Hun Iqbal is a 2023 Gujarati suspense thriller film written and directed by Pallav Parikh. It stars Mitra Gadhavi, RJ Devaki, Nirav Vaidya, Sonali Lele Desai and Ravi Ranjan.

== Plot ==

Iqbal, a flamboyant and mysterious thief, achieves a complicated heist.The police department tries to catch him.

== Cast ==

- Mitra Gadhavi
- RJ Devaki
- Nirav Vaidya
- Sonali Lele Desai
- Ravi Ranjan

== Soundtrack ==

=== Tracklist ===

Track listing
| No. | Title | Lyrics | Music | Singer(s) | Length |
|---|---|---|---|---|---|
| 1. | "Kirdaar" | Thaakur | Darshan Shah | Tshering Bhutia | 2:02 |
| 2. | "Ae Dard" | Thaakur | Darshan Shah | Swati Minaxi | 1:49 |
| 3. | "Aino" | Thaakur | Darshan Shah | Meet Rao | 1:53 |
| 4. | "Ailaan Che" | Thaakur | Darshan Shah | Paulie Thomas, Meet Rao | 2:14 |
| 5. | "Khanjar" | Thaakur | Darshan Shah | Moushumi Das, Abhishek Soni | 1:55 |
| 6. | "Lanka Punchh Ni Pacchad" | Thaakur | Darshan Shah | Abhishek Soni | 1:16 |
| 7. | "Man kabootar" | Thaakur | Darshan Shah | Tathya | 1:45 |
| 8. | "Fur Fur (Bonus Track)" | Thaakur | Darshan Shah | Tshering Bhutia | 1:08 |

== Release ==

The film was theatrically released on 3 February 2023.

== Reception ==
The Times of India praised the film's plot.
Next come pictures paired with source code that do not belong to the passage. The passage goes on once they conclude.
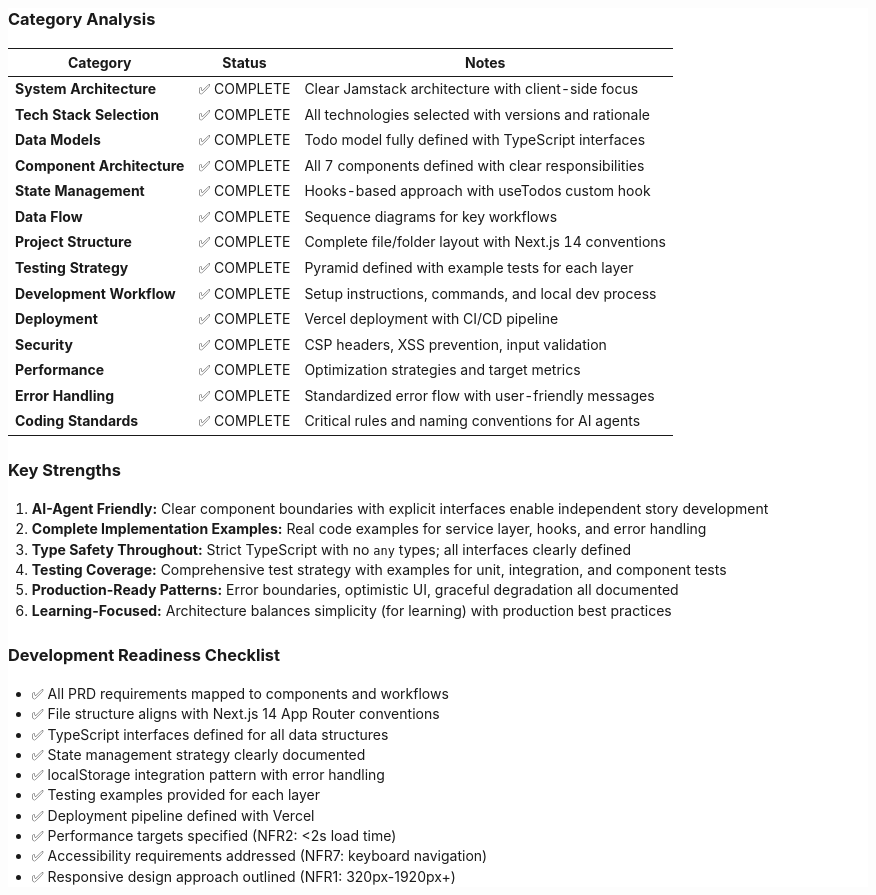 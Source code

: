### Category Analysis

| Category                   | Status      | Notes                                                   |
| -------------------------- | ----------- | ------------------------------------------------------- |
| **System Architecture**    | ✅ COMPLETE | Clear Jamstack architecture with client-side focus      |
| **Tech Stack Selection**   | ✅ COMPLETE | All technologies selected with versions and rationale   |
| **Data Models**            | ✅ COMPLETE | Todo model fully defined with TypeScript interfaces     |
| **Component Architecture** | ✅ COMPLETE | All 7 components defined with clear responsibilities    |
| **State Management**       | ✅ COMPLETE | Hooks-based approach with useTodos custom hook          |
| **Data Flow**              | ✅ COMPLETE | Sequence diagrams for key workflows                     |
| **Project Structure**      | ✅ COMPLETE | Complete file/folder layout with Next.js 14 conventions |
| **Testing Strategy**       | ✅ COMPLETE | Pyramid defined with example tests for each layer       |
| **Development Workflow**   | ✅ COMPLETE | Setup instructions, commands, and local dev process     |
| **Deployment**             | ✅ COMPLETE | Vercel deployment with CI/CD pipeline                   |
| **Security**               | ✅ COMPLETE | CSP headers, XSS prevention, input validation           |
| **Performance**            | ✅ COMPLETE | Optimization strategies and target metrics              |
| **Error Handling**         | ✅ COMPLETE | Standardized error flow with user-friendly messages     |
| **Coding Standards**       | ✅ COMPLETE | Critical rules and naming conventions for AI agents     |

### Key Strengths

1. **AI-Agent Friendly:** Clear component boundaries with explicit interfaces enable independent story development
2. **Complete Implementation Examples:** Real code examples for service layer, hooks, and error handling
3. **Type Safety Throughout:** Strict TypeScript with no `any` types; all interfaces clearly defined
4. **Testing Coverage:** Comprehensive test strategy with examples for unit, integration, and component tests
5. **Production-Ready Patterns:** Error boundaries, optimistic UI, graceful degradation all documented
6. **Learning-Focused:** Architecture balances simplicity (for learning) with production best practices

### Development Readiness Checklist

- ✅ All PRD requirements mapped to components and workflows
- ✅ File structure aligns with Next.js 14 App Router conventions
- ✅ TypeScript interfaces defined for all data structures
- ✅ State management strategy clearly documented
- ✅ localStorage integration pattern with error handling
- ✅ Testing examples provided for each layer
- ✅ Deployment pipeline defined with Vercel
- ✅ Performance targets specified (NFR2: <2s load time)
- ✅ Accessibility requirements addressed (NFR7: keyboard navigation)
- ✅ Responsive design approach outlined (NFR1: 320px-1920px+)
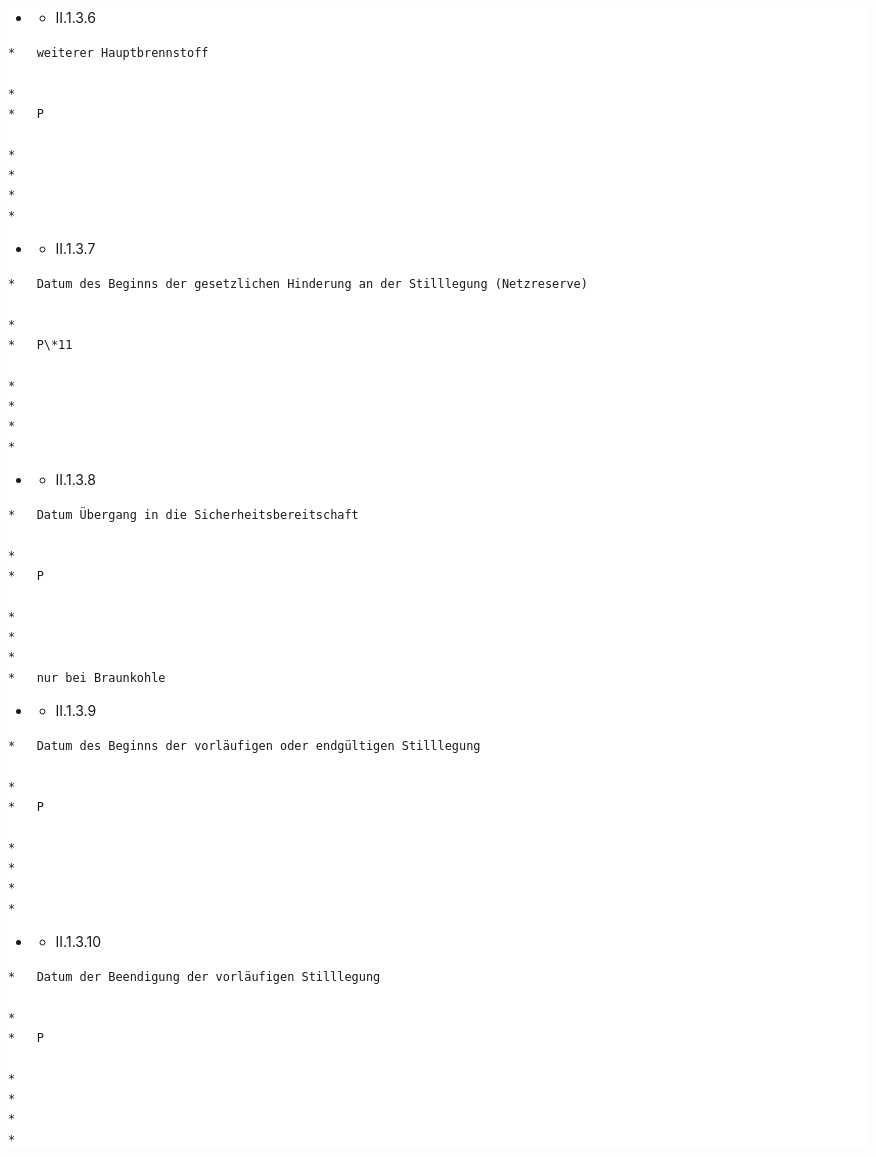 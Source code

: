 *    *   II.1.3.6

    *   weiterer Hauptbrennstoff

    *
    *   P

    *
    *
    *
    *

*    *   II.1.3.7

    *   Datum des Beginns der gesetzlichen Hinderung an der Stilllegung (Netzreserve)

    *
    *   P\*11

    *
    *
    *
    *

*    *   II.1.3.8

    *   Datum Übergang in die Sicherheitsbereitschaft

    *
    *   P

    *
    *
    *
    *   nur bei Braunkohle


*    *   II.1.3.9

    *   Datum des Beginns der vorläufigen oder endgültigen Stilllegung

    *
    *   P

    *
    *
    *
    *

*    *   II.1.3.10

    *   Datum der Beendigung der vorläufigen Stilllegung

    *
    *   P

    *
    *
    *
    *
A later review in the same newspaper noted that the fact the film was a thriller "brought a refreshing change to the Gujarati film industry, which is typically known for its family dramas and comedies."

== Accolades ==
The film received 9 nominations at the 21st Transmedia Gujarati Awards.